Ed Stack (Executive Chairman)

Sure. Thanks, Brian. We're right on schedule with what we plan to do with Foot Locker. We've, you know, through last year and we've cleaned out the garage from an inventory standpoint. So our inventory is in terrific shape. We've repaired vendor relationships with key brands that were somewhat disenchanted with Foot Locker. We've repaired those vendor relationships and they're now fully supportive of Foot Locker and really want Foot Locker want in need Foot Locker to be a stable, growing retailer as part of their portfolio. So we've replaced those relationships, we've rebuilt the management teams and we've re merchandised the stores of what we're doing with Fast Break. From a Fast Break initiative, which are those early stories that we reconceptualized what the wall would look like. As you've heard me say before, the footlocker footwear wall was really a run on sentence. It was just filled with a bunch of shoes and there was nothing important. What we did is we took all those shoes off the wall. We reduced roughly 30% of the SKU choices and focused on key styles, key colors and key stories that when the consumer came in, they knew what was important in those Fast Break stores, as we've talked about, have done extremely well. They comped double digits in the first quarter. So we're really excited about that. As I said, the inventory is in good shape. We've augmented some of the assortment in the first quarter that helped the business. And remember, we've always said that the inflection point here was going to begin in Back to School, which is the first time that the team bought the entire assortment. So we feel that inflection point in Back to School is going to happen and we will have bought the product and that's the first time we'll be back marketing and doing a relaunch of the Footlocker brand and a big marketing effort, which we are really pretty excited about. And as you said, we did focus our attention on the biggest part of the business, which is the US Foot Locker locations. And those stores comped at over a 6% comp in the first quarter. So you know, our plan. We're right on schedule with our plan. Our plan is Working and we continue to be really excited about the Full Locker business going forward.

Brian Nagel (Equity Analyst)

No thanks, Ed. I appreciate all that. So this is my follow up. I just want to follow up on the Fast breaks. I've spent my, my associates and I've spent a lot of time looking at the, you know, the Foot Locker stores that you've refreshed, the Fast Break stores and wait, you understand this. So. And they do look much cleaner, much better organized.
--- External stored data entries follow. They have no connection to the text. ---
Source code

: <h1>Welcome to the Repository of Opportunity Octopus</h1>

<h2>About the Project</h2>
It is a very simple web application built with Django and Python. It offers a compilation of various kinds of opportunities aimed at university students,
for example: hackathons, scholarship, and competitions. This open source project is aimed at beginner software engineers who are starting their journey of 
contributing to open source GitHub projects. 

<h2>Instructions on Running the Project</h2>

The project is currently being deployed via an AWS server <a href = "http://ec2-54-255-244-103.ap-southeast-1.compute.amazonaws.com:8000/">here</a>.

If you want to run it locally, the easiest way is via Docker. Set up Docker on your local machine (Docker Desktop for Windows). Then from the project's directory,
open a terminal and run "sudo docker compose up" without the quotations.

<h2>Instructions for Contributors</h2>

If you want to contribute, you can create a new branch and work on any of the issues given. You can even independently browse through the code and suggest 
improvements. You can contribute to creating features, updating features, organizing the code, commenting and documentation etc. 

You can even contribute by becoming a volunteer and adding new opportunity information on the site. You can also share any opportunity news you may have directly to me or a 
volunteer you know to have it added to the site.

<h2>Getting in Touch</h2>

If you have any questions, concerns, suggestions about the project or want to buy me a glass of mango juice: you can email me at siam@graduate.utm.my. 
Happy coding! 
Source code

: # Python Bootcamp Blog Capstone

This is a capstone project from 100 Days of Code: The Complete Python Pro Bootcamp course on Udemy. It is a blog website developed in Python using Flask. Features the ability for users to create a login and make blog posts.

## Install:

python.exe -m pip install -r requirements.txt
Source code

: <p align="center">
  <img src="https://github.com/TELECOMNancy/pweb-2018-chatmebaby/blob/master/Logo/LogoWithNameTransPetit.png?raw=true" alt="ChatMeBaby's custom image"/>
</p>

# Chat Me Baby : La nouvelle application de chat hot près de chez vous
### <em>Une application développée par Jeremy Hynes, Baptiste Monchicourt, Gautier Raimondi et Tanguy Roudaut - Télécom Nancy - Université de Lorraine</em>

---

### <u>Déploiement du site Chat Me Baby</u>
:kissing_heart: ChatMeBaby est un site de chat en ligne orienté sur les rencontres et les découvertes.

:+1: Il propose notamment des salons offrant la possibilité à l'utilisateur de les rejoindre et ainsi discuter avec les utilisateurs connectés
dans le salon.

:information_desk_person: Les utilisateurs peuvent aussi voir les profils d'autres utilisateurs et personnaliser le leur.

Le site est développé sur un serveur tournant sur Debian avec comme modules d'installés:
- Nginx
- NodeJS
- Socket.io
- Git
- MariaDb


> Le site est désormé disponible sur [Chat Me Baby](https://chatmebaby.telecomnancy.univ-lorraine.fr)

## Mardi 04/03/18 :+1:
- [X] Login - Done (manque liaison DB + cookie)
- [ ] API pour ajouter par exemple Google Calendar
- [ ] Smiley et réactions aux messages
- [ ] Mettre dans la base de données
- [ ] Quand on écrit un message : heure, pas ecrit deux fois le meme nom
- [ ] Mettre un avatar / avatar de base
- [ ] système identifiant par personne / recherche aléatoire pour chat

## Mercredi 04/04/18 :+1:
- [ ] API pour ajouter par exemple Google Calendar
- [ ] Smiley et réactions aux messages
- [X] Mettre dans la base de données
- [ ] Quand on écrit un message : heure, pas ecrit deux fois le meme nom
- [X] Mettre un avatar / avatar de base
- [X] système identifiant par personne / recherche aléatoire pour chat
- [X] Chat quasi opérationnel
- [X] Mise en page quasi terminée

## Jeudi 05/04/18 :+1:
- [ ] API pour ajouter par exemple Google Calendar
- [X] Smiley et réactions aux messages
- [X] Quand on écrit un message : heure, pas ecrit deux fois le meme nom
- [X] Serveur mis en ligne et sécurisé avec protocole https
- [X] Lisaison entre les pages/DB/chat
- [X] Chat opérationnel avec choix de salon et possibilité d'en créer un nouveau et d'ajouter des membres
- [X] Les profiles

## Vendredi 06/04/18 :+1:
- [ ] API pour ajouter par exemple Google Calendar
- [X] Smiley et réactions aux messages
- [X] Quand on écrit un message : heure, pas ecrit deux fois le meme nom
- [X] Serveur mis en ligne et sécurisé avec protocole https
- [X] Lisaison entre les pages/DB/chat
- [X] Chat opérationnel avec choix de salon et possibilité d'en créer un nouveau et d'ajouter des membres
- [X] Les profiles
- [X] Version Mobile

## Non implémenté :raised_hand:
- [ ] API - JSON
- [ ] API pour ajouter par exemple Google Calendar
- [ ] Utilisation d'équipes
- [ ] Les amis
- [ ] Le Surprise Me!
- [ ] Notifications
But that's there's no new product. The product we're seeing those stores is still legacy products. So to say you haven't introduced new product. So what's driving those sales? Just having a much cleaner, better organized existing product for right now.

Ed Stack (Executive Chairman)

Yes. You know, and when you've been into the Fast Break stores, you've seen, although it's not perfect yet, you've seen an increase in the apparel business. In the apparel presentation that we've got there. You know, Foot Locker previously won't say they exited the apparel business, but they significantly scaled back the apparel business. But we brought apparel back in and we've done the best we could assembling together because we didn't buy this assortment. We did talk to brands and they got us some additional allocation of product that so that we'd be in better stock. But as I've said, the first time that we were able to buy the product and build that assortment is for the back to school season. And that's where you'll see that inflection point. Got it. I appreciate it. Congrats again. Thanks.

OPERATOR

As a reminder, if you would like to ask a question, please press star one to raise your hand. Our next question comes from the line of Kate McShane with Goldman Sachs. Your line is open. Please go ahead.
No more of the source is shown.